Check each line below for "songs" and report how many have it, nothing else.

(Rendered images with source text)
•••••

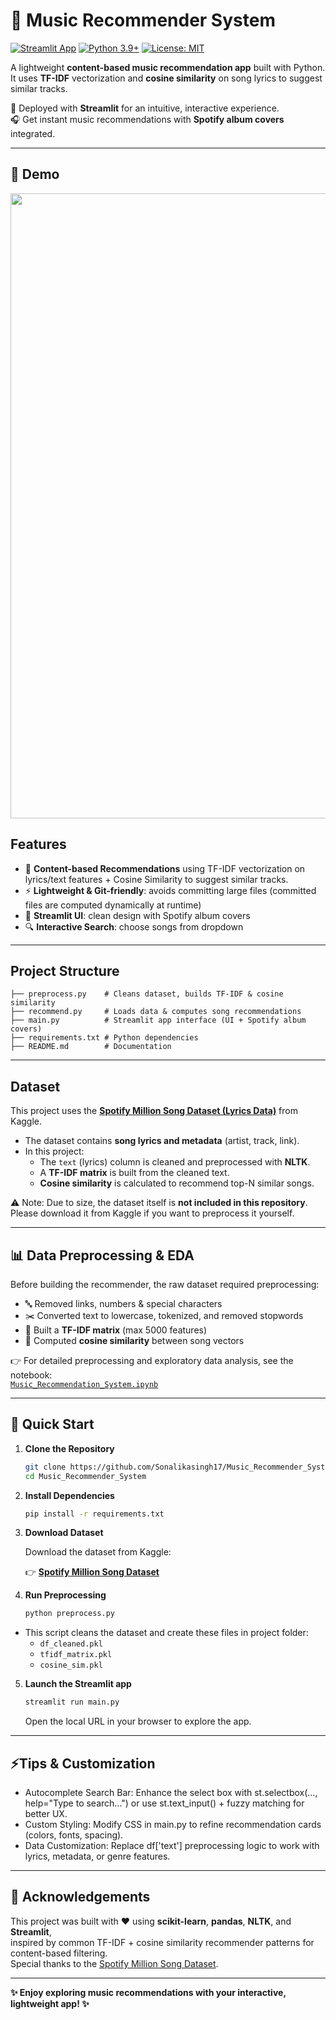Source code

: # 🎵 Music Recommender System
[![Streamlit App](https://img.shields.io/badge/Streamlit-Live%20App-brightgreen?logo=streamlit)](https://qwcgfsgz3ckvf7s9pnuuyy.streamlit.app/)
[![Python 3.9+](https://img.shields.io/badge/python-3.9%2B-blue.svg)]()
[![License: MIT](https://img.shields.io/badge/License-MIT-yellow.svg)]()


A lightweight **content-based music recommendation app** built with Python.  
It uses **TF-IDF** vectorization and **cosine similarity** on song lyrics to suggest similar tracks.  

🚀 Deployed with **Streamlit** for an intuitive, interactive experience.  
🎧 Get instant music recommendations with **Spotify album covers** integrated.   

---
## 🎥 Demo
<img src="demo.gif" width="1000">


<!--
<img width="1576" height="1164" alt="Screenshot" src="https://github.com/user-attachments/assets/901d3706-475a-4ab6-81d8-9b82636dd95b" />
-->


##  Features
- 🎼 **Content-based Recommendations** using TF-IDF vectorization on lyrics/text features + Cosine Similarity to suggest similar tracks.
- ⚡ **Lightweight & Git-friendly**: avoids committing large files (committed files are computed dynamically at runtime)
- 🎨 **Streamlit UI**: clean design with Spotify album covers
- 🔍 **Interactive Search**: choose songs from dropdown  
 
---

##  Project Structure
```
├── preprocess.py    # Cleans dataset, builds TF-IDF & cosine similarity
├── recommend.py     # Loads data & computes song recommendations
├── main.py          # Streamlit app interface (UI + Spotify album covers)
├── requirements.txt # Python dependencies
├── README.md        # Documentation

```

---

##  Dataset

This project uses the [**Spotify Million Song Dataset (Lyrics Data)**](https://www.kaggle.com/datasets/notshrirang/spotify-million-song-dataset/data) from Kaggle.  

- The dataset contains **song lyrics and metadata** (artist, track, link).  
- In this project:
  - The `text` (lyrics) column is cleaned and preprocessed with **NLTK**.  
  - A **TF-IDF matrix** is built from the cleaned text.  
  - **Cosine similarity** is calculated to recommend top-N similar songs.  

⚠️ Note: Due to size, the dataset itself is **not included in this repository**. Please download it from Kaggle if you want to preprocess it yourself.

---

## 📊 Data Preprocessing & EDA

Before building the recommender, the raw dataset required preprocessing:  

- 🔤 Removed links, numbers & special characters  
- ✂️ Converted text to lowercase, tokenized, and removed stopwords  
- 📐 Built a **TF-IDF matrix** (max 5000 features)  
- 🔗 Computed **cosine similarity** between song vectors  

👉 For detailed preprocessing and exploratory data analysis, see the notebook:  
[`Music_Recommendation_System.ipynb`](./Music_Recommendation_System_using_Python_code_prep_2.ipynb)

---
##  🚀 Quick Start

1. **Clone the Repository**

   ```bash
   git clone https://github.com/Sonalikasingh17/Music_Recommender_System.git
   cd Music_Recommender_System
    ```
2. **Install Dependencies**
   ```bash
   pip install -r requirements.txt
    ```
3. **Download Dataset**

    Download the dataset from Kaggle:

    👉 [**Spotify Million Song Dataset**](https://www.kaggle.com/datasets/notshrirang/spotify-million-song-dataset/data)

4. **Run Preprocessing**
   ```bash
   python preprocess.py
   ```
- This script cleans the dataset and create these files in project folder:
   - `df_cleaned.pkl`
   - `tfidf_matrix.pkl`
   - `cosine_sim.pkl`
 

5. **Launch the Streamlit app**
   ```bash
   streamlit run main.py
    ```
   Open the local URL in your browser to explore the app.
   
---

## ⚡Tips & Customization

- Autocomplete Search Bar: Enhance the select box with st.selectbox(..., help="Type to search...") or use st.text_input() + fuzzy matching for better UX.
- Custom Styling: Modify CSS in main.py to refine recommendation cards (colors, fonts, spacing).
- Data Customization: Replace df['text'] preprocessing logic to work with lyrics, metadata, or genre features.
  
--- 

## 🙏 Acknowledgements

This project was built with ❤️ using **scikit-learn**, **pandas**, **NLTK**, and **Streamlit**,  
inspired by common TF-IDF + cosine similarity recommender patterns for content-based filtering.  
Special thanks to the [Spotify Million Song Dataset](https://www.kaggle.com/datasets/notshrirang/spotify-million-song-dataset/data).
 
--- 

**✨ Enjoy exploring music recommendations with your interactive, lightweight app! ✨**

•••••

ANSWER SECTION:
2